Dr Barnardo's Home, Epsom - Mittendorf House was replaced by the Sorting Office in East Street in the 1960s
Every school day, boys from Dr Barnardo's Home were marched to the school from the Mittendorf House, their home in East Street, which stood where the Sorting Office now stands. The boys had their own uniforms of navy blue polo neck jerseys and shorts.
Mittendorf House began as a home for girls and boys but by 1908 it only housed boys. In 1918, the house was renamed Clayton House and it closed in 1937.
In March 1908, seventeen boys from the Dr Barnardo's Home left the school and were sent to Canada. Throughout the period of the Boys' log book, new batches of boys arrived and stayed a short while before being sent to Canada.
Circus Elephants at The Ewell Horse Pond
"Owing to a visit of Sangers' Circus, School opened at 1.30 and Registers closed at 3.30. This, it was thought, would prevent children staying away to attend the afternoon performance at 3.45 pm" [GSLB 19 September 1907].

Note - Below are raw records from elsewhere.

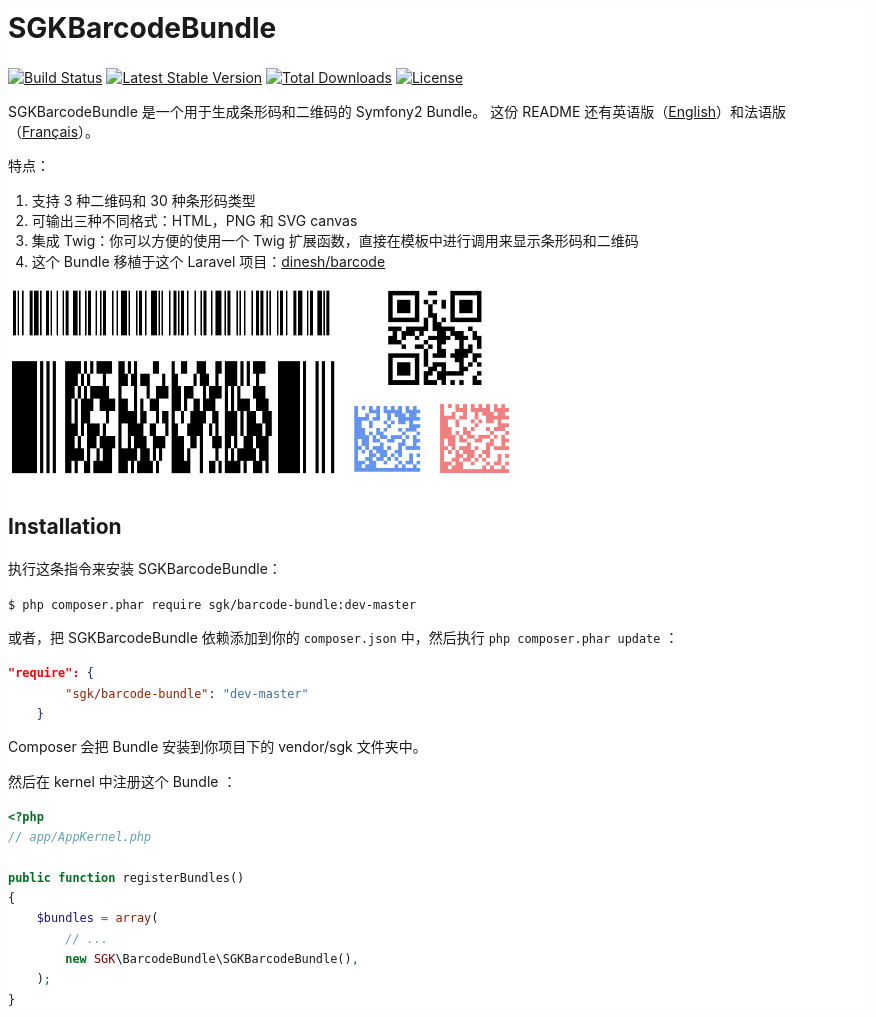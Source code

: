 # SGKBarcodeBundle

[![Build Status](https://travis-ci.org/shangguokan/SGKBarcodeBundle.svg)](https://travis-ci.org/shangguokan/SGKBarcodeBundle)
[![Latest Stable Version](https://poser.pugx.org/sgk/barcode-bundle/v/stable.svg)](https://packagist.org/packages/sgk/barcode-bundle)
[![Total Downloads](https://poser.pugx.org/sgk/barcode-bundle/downloads.svg)](https://packagist.org/packages/sgk/barcode-bundle)
[![License](https://poser.pugx.org/sgk/barcode-bundle/license.svg)](https://packagist.org/packages/sgk/barcode-bundle)

SGKBarcodeBundle 是一个用于生成条形码和二维码的 Symfony2 Bundle。
这份 README 还有英语版（[English](https://github.com/shangguokan/SGKBarcodeBundle)）和法语版（[Français](README_fr.md)）。

特点：

1. 支持 3 种二维码和 30 种条形码类型
2. 可输出三种不同格式：HTML，PNG 和 SVG canvas
3. 集成 Twig：你可以方便的使用一个 Twig 扩展函数，直接在模板中进行调用来显示条形码和二维码
4. 这个 Bundle 移植于这个 Laravel 项目：[dinesh/barcode](https://github.com/dineshrabara/barcode)

![SGKBarcodeBundle](README.png)

## Installation

执行这条指令来安装 SGKBarcodeBundle：
```sh
$ php composer.phar require sgk/barcode-bundle:dev-master
```

或者，把 SGKBarcodeBundle 依赖添加到你的 ``composer.json`` 中，然后执行 ``php composer.phar update`` ：
```json
"require": {
        "sgk/barcode-bundle": "dev-master"
    }
```

Composer 会把 Bundle 安装到你项目下的 vendor/sgk 文件夹中。

然后在 kernel 中注册这个 Bundle ：
```php
<?php
// app/AppKernel.php

public function registerBundles()
{
    $bundles = array(
        // ...
        new SGK\BarcodeBundle\SGKBarcodeBundle(),
    );
}
```
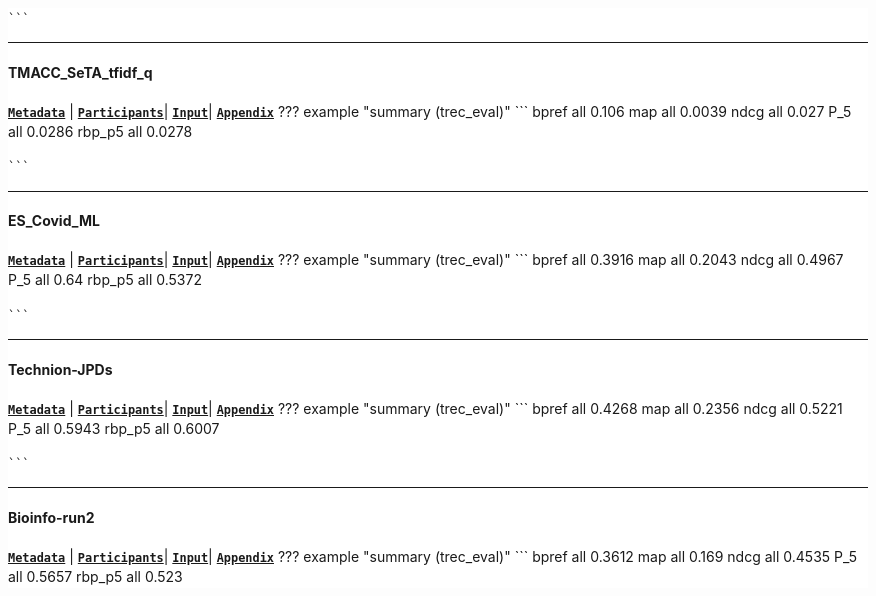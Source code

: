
 	```
---
#### TMACC_SeTA_tfidf_q 
[**`Metadata`**](./runs.md#tmacc_seta_tfidf_q) | [**`Participants`**](./participants.md#tmacc_seta)| [**`Input`**](https://ir.nist.gov/trec-covid/archive/round2/TMACC_SeTA_tfidf_q)| [**`Appendix`**](https://ir.nist.gov/trec-covid/archive/round2/TMACC_SeTA_tfidf_q.pdf)
??? example "summary (trec_eval)"
	```
	bpref		all	0.106
	map			all	0.0039
	ndcg		all	0.027
	P_5			all	0.0286
	rbp_p5		all	0.0278

	```
---
#### ES_Covid_ML 
[**`Metadata`**](./runs.md#es_covid_ml) | [**`Participants`**](./participants.md#whitej_relevance)| [**`Input`**](https://ir.nist.gov/trec-covid/archive/round2/ES_Covid_ML)| [**`Appendix`**](https://ir.nist.gov/trec-covid/archive/round2/ES_Covid_ML.pdf)
??? example "summary (trec_eval)"
	```
	bpref		all	0.3916
	map			all	0.2043
	ndcg		all	0.4967
	P_5			all	0.64
	rbp_p5		all	0.5372

	```
---
#### Technion-JPDs 
[**`Metadata`**](./runs.md#technion-jpds) | [**`Participants`**](./participants.md#technion)| [**`Input`**](https://ir.nist.gov/trec-covid/archive/round2/Technion-JPDs)| [**`Appendix`**](https://ir.nist.gov/trec-covid/archive/round2/Technion-JPDs.pdf)
??? example "summary (trec_eval)"
	```
	bpref		all	0.4268
	map			all	0.2356
	ndcg		all	0.5221
	P_5			all	0.5943
	rbp_p5		all	0.6007

	```
---
#### Bioinfo-run2 
[**`Metadata`**](./runs.md#bioinfo-run2) | [**`Participants`**](./participants.md#bioinformaticsua)| [**`Input`**](https://ir.nist.gov/trec-covid/archive/round2/Bioinfo-run2)| [**`Appendix`**](https://ir.nist.gov/trec-covid/archive/round2/Bioinfo-run2.pdf)
??? example "summary (trec_eval)"
	```
	bpref		all	0.3612
	map			all	0.169
	ndcg		all	0.4535
	P_5			all	0.5657
	rbp_p5		all	0.523
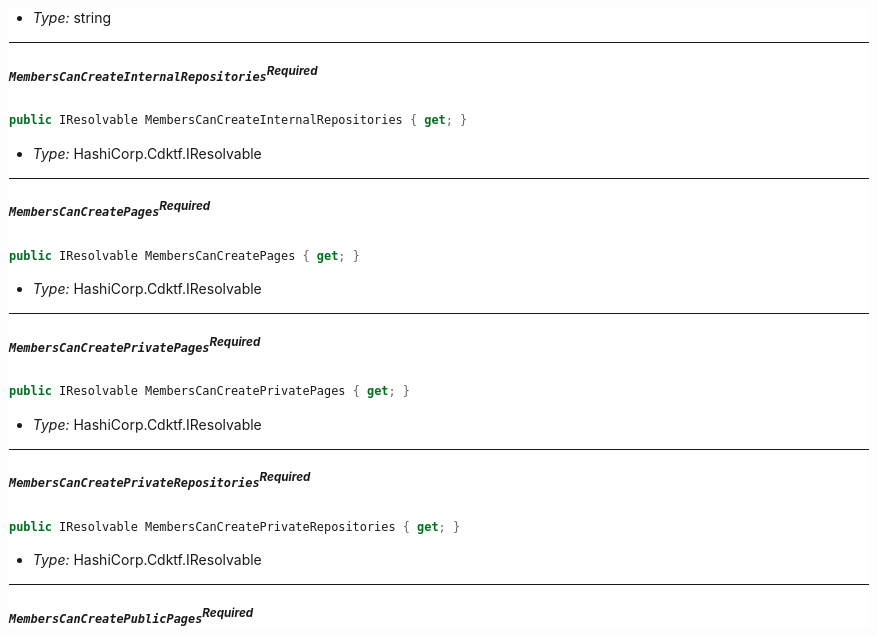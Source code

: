 - *Type:* string

---

##### `MembersCanCreateInternalRepositories`<sup>Required</sup> <a name="MembersCanCreateInternalRepositories" id="@cdktf/provider-github.dataGithubOrganization.DataGithubOrganization.property.membersCanCreateInternalRepositories"></a>

```csharp
public IResolvable MembersCanCreateInternalRepositories { get; }
```

- *Type:* HashiCorp.Cdktf.IResolvable

---

##### `MembersCanCreatePages`<sup>Required</sup> <a name="MembersCanCreatePages" id="@cdktf/provider-github.dataGithubOrganization.DataGithubOrganization.property.membersCanCreatePages"></a>

```csharp
public IResolvable MembersCanCreatePages { get; }
```

- *Type:* HashiCorp.Cdktf.IResolvable

---

##### `MembersCanCreatePrivatePages`<sup>Required</sup> <a name="MembersCanCreatePrivatePages" id="@cdktf/provider-github.dataGithubOrganization.DataGithubOrganization.property.membersCanCreatePrivatePages"></a>

```csharp
public IResolvable MembersCanCreatePrivatePages { get; }
```

- *Type:* HashiCorp.Cdktf.IResolvable

---

##### `MembersCanCreatePrivateRepositories`<sup>Required</sup> <a name="MembersCanCreatePrivateRepositories" id="@cdktf/provider-github.dataGithubOrganization.DataGithubOrganization.property.membersCanCreatePrivateRepositories"></a>

```csharp
public IResolvable MembersCanCreatePrivateRepositories { get; }
```

- *Type:* HashiCorp.Cdktf.IResolvable

---

##### `MembersCanCreatePublicPages`<sup>Required</sup> <a name="MembersCanCreatePublicPages" id="@cdktf/provider-github.dataGithubOrganization.DataGithubOrganization.property.membersCanCreatePublicPages"></a>

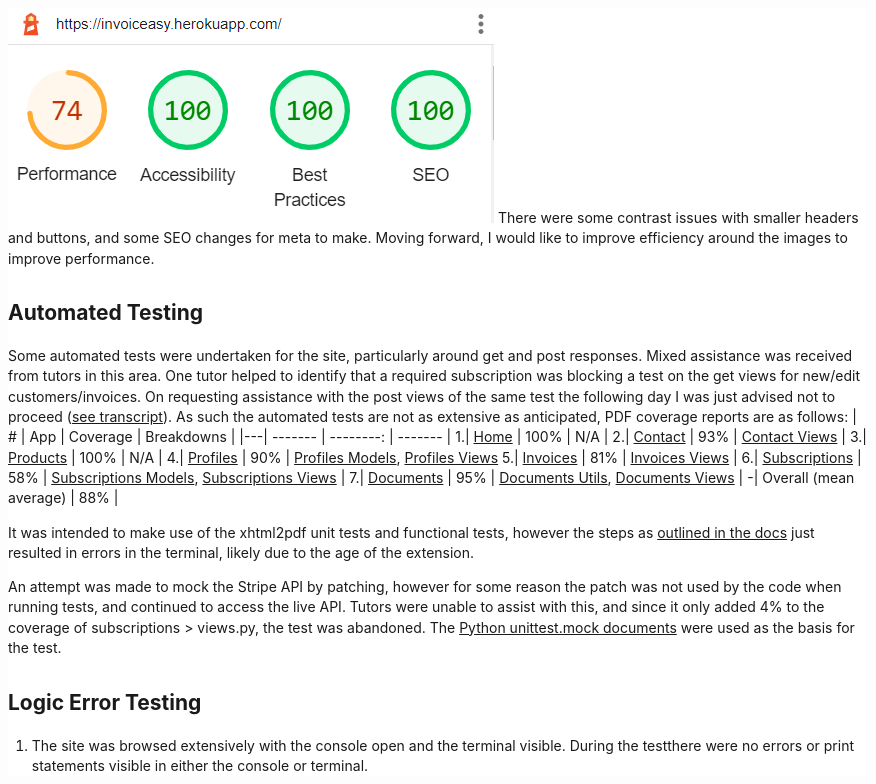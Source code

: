 ![Lighthouse Ratings](lighthouse.png)
There were some contrast issues with smaller headers and buttons, and some SEO changes for meta to make.  Moving forward, I would like to improve efficiency around the images to improve performance.

## Automated Testing
Some automated tests were undertaken for the site, particularly around get and post responses.  Mixed assistance was received from tutors in this area.  One tutor helped to identify that a required subscription was blocking a test on the get views for new/edit customers/invoices.  On requesting assistance with the post views of the same test the following day I was just advised not to proceed ([see transcript](coverage-reports/invoices-test-help-request.txt)).  As such the automated tests are not as extensive as anticipated, PDF coverage reports are as follows:
| # | App | Coverage | Breakdowns |
|---| ------- | --------: | ------- |
1.| [Home](coverage-reports/home-overview.pdf) | 100% | N/A |
2.| [Contact](coverage-reports/contact-overview.pdf) | 93% | [Contact Views](coverage-reports/contact-views-breakdown.pdf) |
3.| [Products](coverage-reports/products-overview.pdf) | 100% | N/A |
4.| [Profiles](coverage-reports/profiles-overview.pdf) | 90% | [Profiles Models](coverage-reports/profiles-models-breakdown.pdf), [Profiles Views](coverage-reports/profiles-views-breakdown.pdf)
5.| [Invoices](coverage-reports/invoices-overview.pdf) | 81% | [Invoices Views](coverage-reports/invoices-views-breakdown.pdf) |
6.| [Subscriptions](coverage-reports/subscriptions-overview.pdf) | 58% | [Subscriptions Models](coverage-reports/subscriptions-models-breakdown.pdf), [Subscriptions Views](coverage-reports/subscriptions-views-breakdown.pdf) |
7.| [Documents](coverage-reports/documents-overview.pdf) | 95% | [Documents Utils](coverage-reports/documents-utils-breakdown.pdf), [Documents Views](coverage-reports/documents-views-breakdown.pdf) |
-| Overall (mean average) | 88% |

It was intended to make use of the xhtml2pdf unit tests and functional tests, however the steps as [outlined in the docs](https://xhtml2pdf.readthedocs.io/en/latest/howto-running-tests.html) just resulted in errors in the terminal, likely due to the age of the extension.

An attempt was made to mock the Stripe API by patching, however for some reason the patch was not used by the code when running tests, and continued to access the live API.  Tutors were unable to assist with this, and since it only added 4% to the coverage of subscriptions > views.py, the test was abandoned.  The [Python unittest.mock documents](https://docs.python.org/3/library/unittest.mock.html#the-patchers) were used as the basis for the test.

## Logic Error Testing
1. The site was browsed extensively with the console open and the terminal visible.  During the testthere were no errors or print statements visible in either the console or terminal.
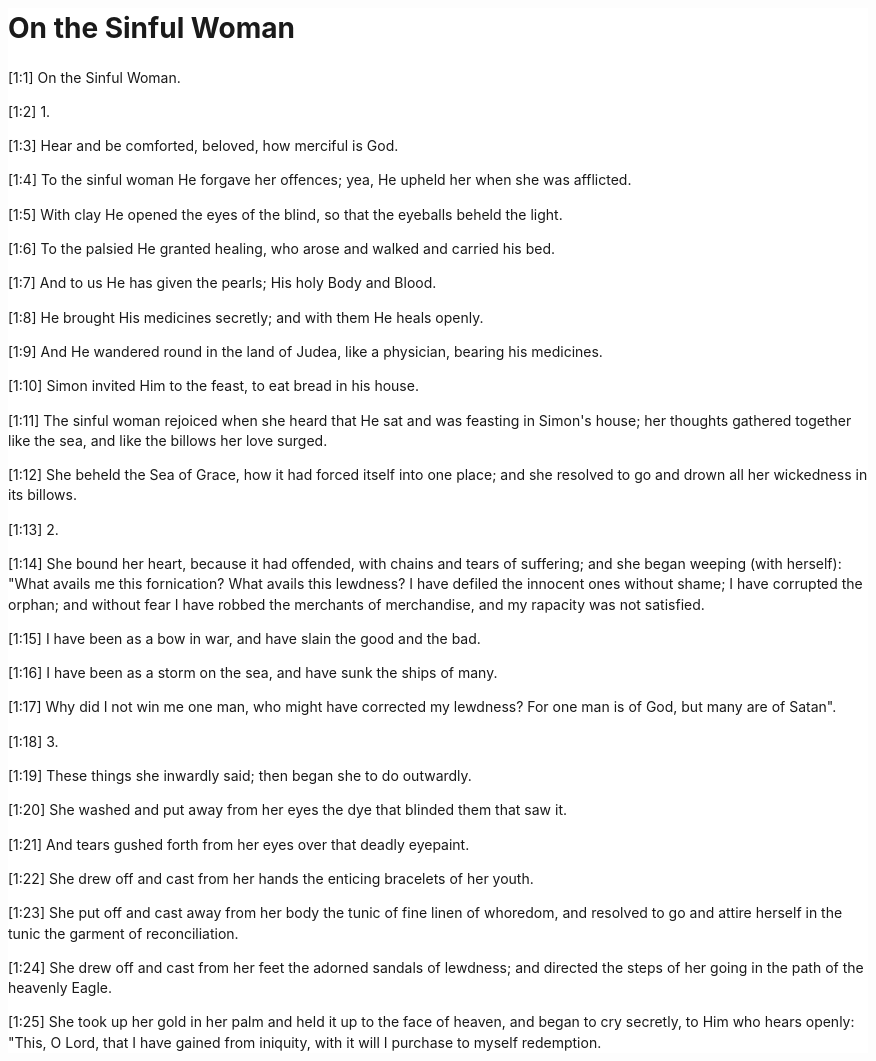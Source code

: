# On the Sinful Woman

[1:1] On the Sinful Woman.

[1:2] 1.

[1:3] Hear and be comforted, beloved, how merciful is God.

[1:4] To the sinful woman He forgave her offences; yea, He upheld her when she was afflicted.

[1:5] With clay He opened the eyes of the blind, so that the eyeballs beheld the light.

[1:6] To the palsied He granted healing, who arose and walked and carried his bed.

[1:7] And to us He has given the pearls; His holy Body and Blood.

[1:8] He brought His medicines secretly; and with them He heals openly.

[1:9] And He wandered round in the land of Judea, like a physician, bearing his medicines.

[1:10] Simon invited Him to the feast, to eat bread in his house.

[1:11] The sinful woman rejoiced when she heard that He sat and was feasting in Simon's house; her thoughts gathered together like the sea, and like the billows her love surged.

[1:12] She beheld the Sea of Grace, how it had forced itself into one place; and she resolved to go and drown all her wickedness in its billows.

[1:13] 2.

[1:14] She bound her heart, because it had offended, with chains and tears of suffering; and she began weeping (with herself):  "What avails me this fornication?  What avails this lewdness?  I have defiled the innocent ones without shame; I have corrupted the orphan; and without fear I have robbed the merchants of merchandise, and my rapacity was not satisfied.

[1:15] I have been as a bow in war, and have slain the good and the bad.

[1:16] I have been as a storm on the sea, and have sunk the ships of many.

[1:17] Why did I not win me one man, who might have corrected my lewdness?  For one man is of God, but many are of Satan".

[1:18] 3.

[1:19] These things she inwardly said; then began she to do outwardly.

[1:20] She washed and put away from her eyes the dye that blinded them that saw it.

[1:21] And tears gushed forth from her eyes over that deadly eyepaint.

[1:22] She drew off and cast from her hands the enticing bracelets of her youth.

[1:23] She put off and cast away from her body the tunic of fine linen of whoredom, and resolved to go and attire herself in the tunic the garment of reconciliation.

[1:24] She drew off and cast from her feet the adorned sandals of lewdness; and directed the steps of her going in the path of the heavenly Eagle.

[1:25] She took up her gold in her palm and held it up to the face of heaven, and began to cry secretly, to Him who hears openly:  "This, O Lord, that I have gained from iniquity, with it will I purchase to myself redemption.
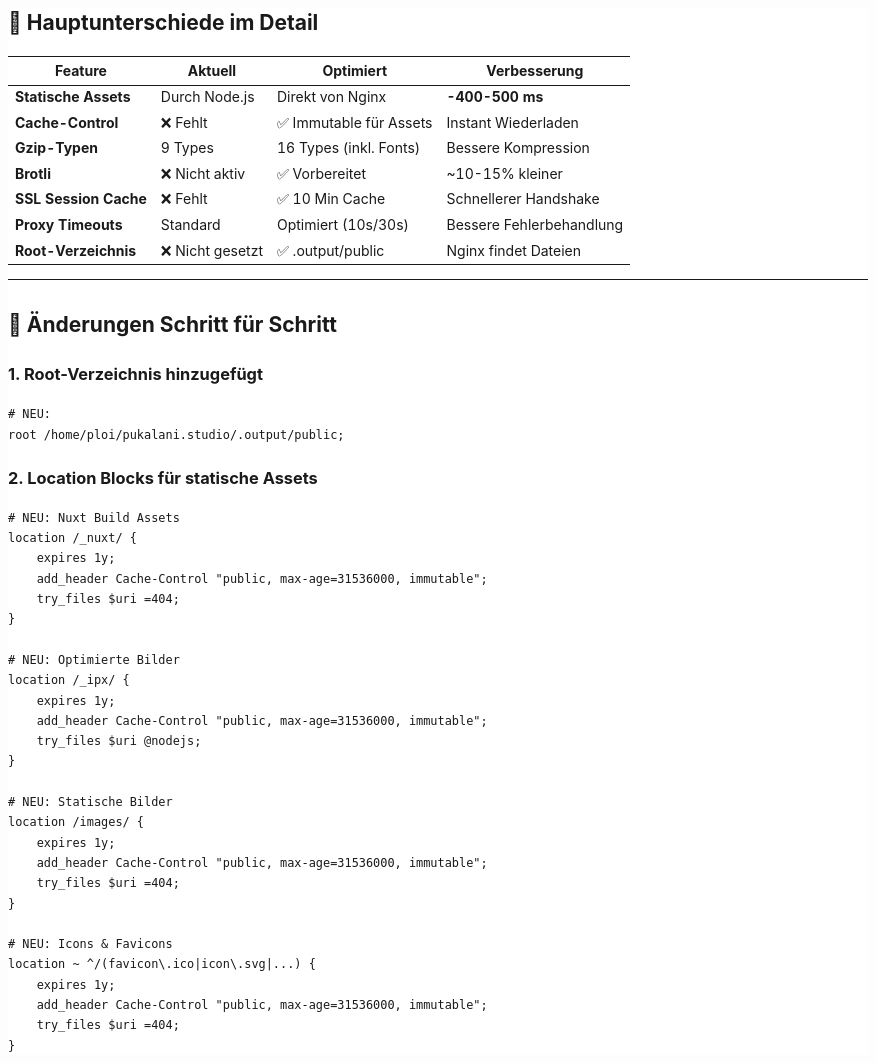 
## 🔧 Hauptunterschiede im Detail

| Feature               | Aktuell          | Optimiert               | Verbesserung             |
| --------------------- | ---------------- | ----------------------- | ------------------------ |
| **Statische Assets**  | Durch Node.js    | Direkt von Nginx        | **-400-500 ms**          |
| **Cache-Control**     | ❌ Fehlt         | ✅ Immutable für Assets | Instant Wiederladen      |
| **Gzip-Typen**        | 9 Types          | 16 Types (inkl. Fonts)  | Bessere Kompression      |
| **Brotli**            | ❌ Nicht aktiv   | ✅ Vorbereitet          | ~10-15% kleiner          |
| **SSL Session Cache** | ❌ Fehlt         | ✅ 10 Min Cache         | Schnellerer Handshake    |
| **Proxy Timeouts**    | Standard         | Optimiert (10s/30s)     | Bessere Fehlerbehandlung |
| **Root-Verzeichnis**  | ❌ Nicht gesetzt | ✅ .output/public       | Nginx findet Dateien     |

---

## 📝 Änderungen Schritt für Schritt

### 1. Root-Verzeichnis hinzugefügt

```nginx
# NEU:
root /home/ploi/pukalani.studio/.output/public;
```

### 2. Location Blocks für statische Assets

```nginx
# NEU: Nuxt Build Assets
location /_nuxt/ {
    expires 1y;
    add_header Cache-Control "public, max-age=31536000, immutable";
    try_files $uri =404;
}

# NEU: Optimierte Bilder
location /_ipx/ {
    expires 1y;
    add_header Cache-Control "public, max-age=31536000, immutable";
    try_files $uri @nodejs;
}

# NEU: Statische Bilder
location /images/ {
    expires 1y;
    add_header Cache-Control "public, max-age=31536000, immutable";
    try_files $uri =404;
}

# NEU: Icons & Favicons
location ~ ^/(favicon\.ico|icon\.svg|...) {
    expires 1y;
    add_header Cache-Control "public, max-age=31536000, immutable";
    try_files $uri =404;
}
```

However this did not seem to work for the Boys' School as the entry in their log book for that day read "19 Sept 1907- the attendance this week so far has been very good indeed. This afternoon the attendance dropped from 227 to 184, owing to the presence of a circus in the town. To minimise the effects of this, school was held from 1.30 to 3.30"
"Lord George Sangers' Circus was a regular visitor to Epsom and was no doubt the best. It was held in a field just behind the boy's school in East Street. Crowds used to flock into the town at midday to watch the procession parading in the High Street. I can only guess at the number of horses, but I do remember there were 2 huge coaches each drawn by 40 horses.Lord George Sanger rode in a very old stage coach at the rear.School was out of the question in the afternoon so we would not miss this treat." [From the Memoirs of an Epsom Postman
The circus procession would pass through Ewell and the animals would refresh themselves in the Horse Pond.
The Derby and race meetings
Epsom High Street on Derby Day
During the Spring race meeting, school was dismissed at 2.10 so children would not have to go home during heavy traffic but the children stood on street corners calling out "give us your old mouldies" in the hope that race goers would throw them pennies.
So many children were absent from school in race week that it was decided that the schools would close for the first week in June rather than for the Whitsun week holiday.This was partly due to the volume of traffic in the town and also because many of the boys would be working at the race course.
Epsom Technical Institute - Church Street
In 1913, both Elementary Schools began to use the Technical Institute in Epsom. There were classes in woodwork for the boys and in 1915, cookery, laundry and housewifery were introduced for the girls.